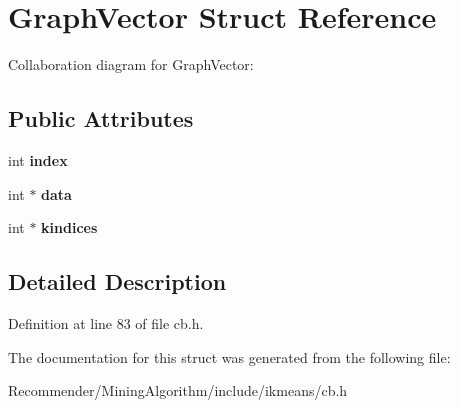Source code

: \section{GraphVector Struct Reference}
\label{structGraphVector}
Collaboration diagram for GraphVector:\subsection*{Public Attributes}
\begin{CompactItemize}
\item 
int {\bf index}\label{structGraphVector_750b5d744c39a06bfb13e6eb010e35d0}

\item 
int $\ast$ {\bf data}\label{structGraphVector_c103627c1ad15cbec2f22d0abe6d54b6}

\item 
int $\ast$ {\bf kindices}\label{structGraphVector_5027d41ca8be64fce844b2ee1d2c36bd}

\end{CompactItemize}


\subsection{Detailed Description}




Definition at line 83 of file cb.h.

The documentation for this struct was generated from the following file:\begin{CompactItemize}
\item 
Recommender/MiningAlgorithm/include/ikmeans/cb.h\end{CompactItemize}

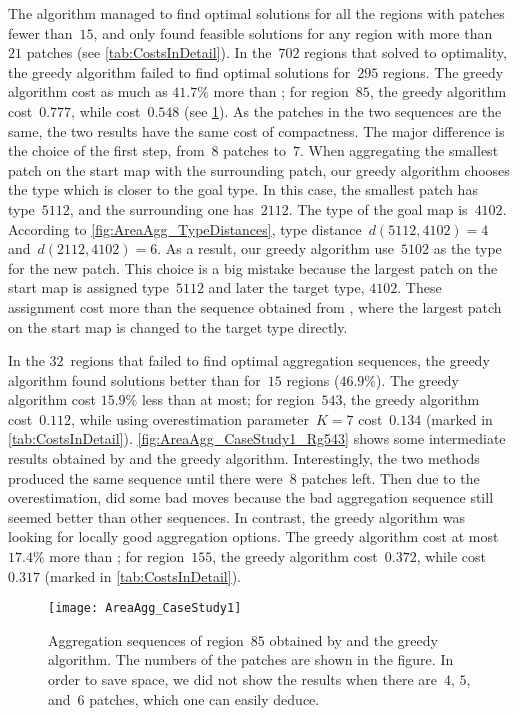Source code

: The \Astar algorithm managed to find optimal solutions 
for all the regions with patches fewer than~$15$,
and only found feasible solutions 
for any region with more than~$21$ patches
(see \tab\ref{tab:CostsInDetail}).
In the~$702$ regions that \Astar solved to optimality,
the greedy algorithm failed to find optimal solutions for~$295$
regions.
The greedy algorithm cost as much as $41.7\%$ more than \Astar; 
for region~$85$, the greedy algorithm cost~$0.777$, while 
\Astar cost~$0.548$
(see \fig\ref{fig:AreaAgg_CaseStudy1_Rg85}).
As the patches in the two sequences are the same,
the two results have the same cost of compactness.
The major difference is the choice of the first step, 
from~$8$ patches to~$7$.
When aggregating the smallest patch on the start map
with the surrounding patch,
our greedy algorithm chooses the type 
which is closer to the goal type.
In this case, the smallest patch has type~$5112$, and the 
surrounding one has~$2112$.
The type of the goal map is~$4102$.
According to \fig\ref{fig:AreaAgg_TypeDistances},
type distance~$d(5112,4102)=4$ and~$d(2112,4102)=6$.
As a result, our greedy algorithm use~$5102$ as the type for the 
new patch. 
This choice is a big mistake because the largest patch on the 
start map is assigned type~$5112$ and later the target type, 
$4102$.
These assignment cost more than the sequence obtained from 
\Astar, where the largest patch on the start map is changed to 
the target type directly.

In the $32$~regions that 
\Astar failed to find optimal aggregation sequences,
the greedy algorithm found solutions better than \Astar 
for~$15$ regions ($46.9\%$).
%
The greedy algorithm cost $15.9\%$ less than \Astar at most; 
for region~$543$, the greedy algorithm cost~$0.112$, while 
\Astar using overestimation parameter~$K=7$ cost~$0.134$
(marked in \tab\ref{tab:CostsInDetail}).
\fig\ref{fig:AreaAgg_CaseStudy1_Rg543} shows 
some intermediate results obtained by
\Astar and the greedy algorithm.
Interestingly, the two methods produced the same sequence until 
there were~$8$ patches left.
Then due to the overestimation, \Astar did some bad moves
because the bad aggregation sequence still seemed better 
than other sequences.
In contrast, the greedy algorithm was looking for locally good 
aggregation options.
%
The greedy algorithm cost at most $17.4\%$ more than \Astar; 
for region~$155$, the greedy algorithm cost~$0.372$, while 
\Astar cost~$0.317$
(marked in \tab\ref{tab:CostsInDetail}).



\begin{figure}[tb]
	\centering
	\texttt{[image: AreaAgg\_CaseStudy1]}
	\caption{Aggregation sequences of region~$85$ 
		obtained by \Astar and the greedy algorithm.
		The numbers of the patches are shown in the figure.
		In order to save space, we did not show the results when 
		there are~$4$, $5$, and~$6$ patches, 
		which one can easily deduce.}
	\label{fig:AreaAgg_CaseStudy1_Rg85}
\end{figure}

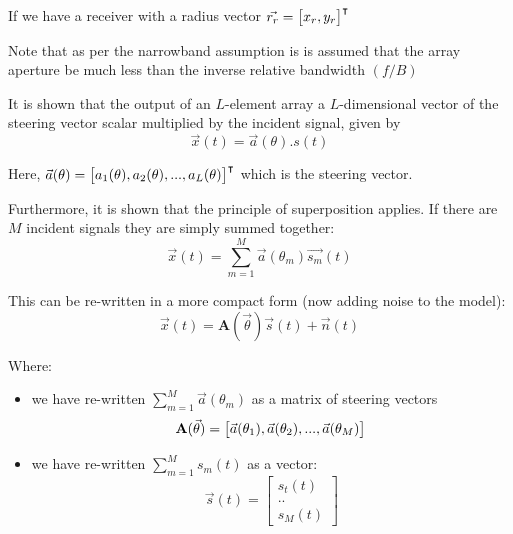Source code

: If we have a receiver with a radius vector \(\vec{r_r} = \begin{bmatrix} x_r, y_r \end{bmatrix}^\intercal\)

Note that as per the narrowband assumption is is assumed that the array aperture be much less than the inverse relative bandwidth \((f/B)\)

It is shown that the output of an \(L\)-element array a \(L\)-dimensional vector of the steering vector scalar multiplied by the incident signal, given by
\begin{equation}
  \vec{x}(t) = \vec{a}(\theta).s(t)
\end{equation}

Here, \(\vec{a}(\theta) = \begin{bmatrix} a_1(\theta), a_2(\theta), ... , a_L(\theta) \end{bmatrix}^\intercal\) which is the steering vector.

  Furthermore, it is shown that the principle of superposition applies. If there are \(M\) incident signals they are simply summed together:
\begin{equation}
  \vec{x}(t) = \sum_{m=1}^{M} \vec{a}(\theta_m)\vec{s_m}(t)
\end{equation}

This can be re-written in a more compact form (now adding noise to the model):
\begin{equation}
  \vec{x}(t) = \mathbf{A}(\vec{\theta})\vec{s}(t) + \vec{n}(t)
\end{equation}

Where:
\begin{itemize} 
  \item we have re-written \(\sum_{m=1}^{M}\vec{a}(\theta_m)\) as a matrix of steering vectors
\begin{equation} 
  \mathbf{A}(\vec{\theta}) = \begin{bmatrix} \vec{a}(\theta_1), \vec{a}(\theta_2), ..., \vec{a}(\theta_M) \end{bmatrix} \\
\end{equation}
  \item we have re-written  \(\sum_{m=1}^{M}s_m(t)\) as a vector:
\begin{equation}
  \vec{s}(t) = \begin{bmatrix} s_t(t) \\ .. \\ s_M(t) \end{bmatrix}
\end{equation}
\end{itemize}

⁂

◆ Exercise details
The lines in the records above that include the word "much" must be copied out.

◆ Answer space
The greedy algorithm cost as much as $41.7\%$ more than \Astar; 
Note that as per the narrowband assumption is is assumed that the array aperture be much less than the inverse relative bandwidth \((f/B)\)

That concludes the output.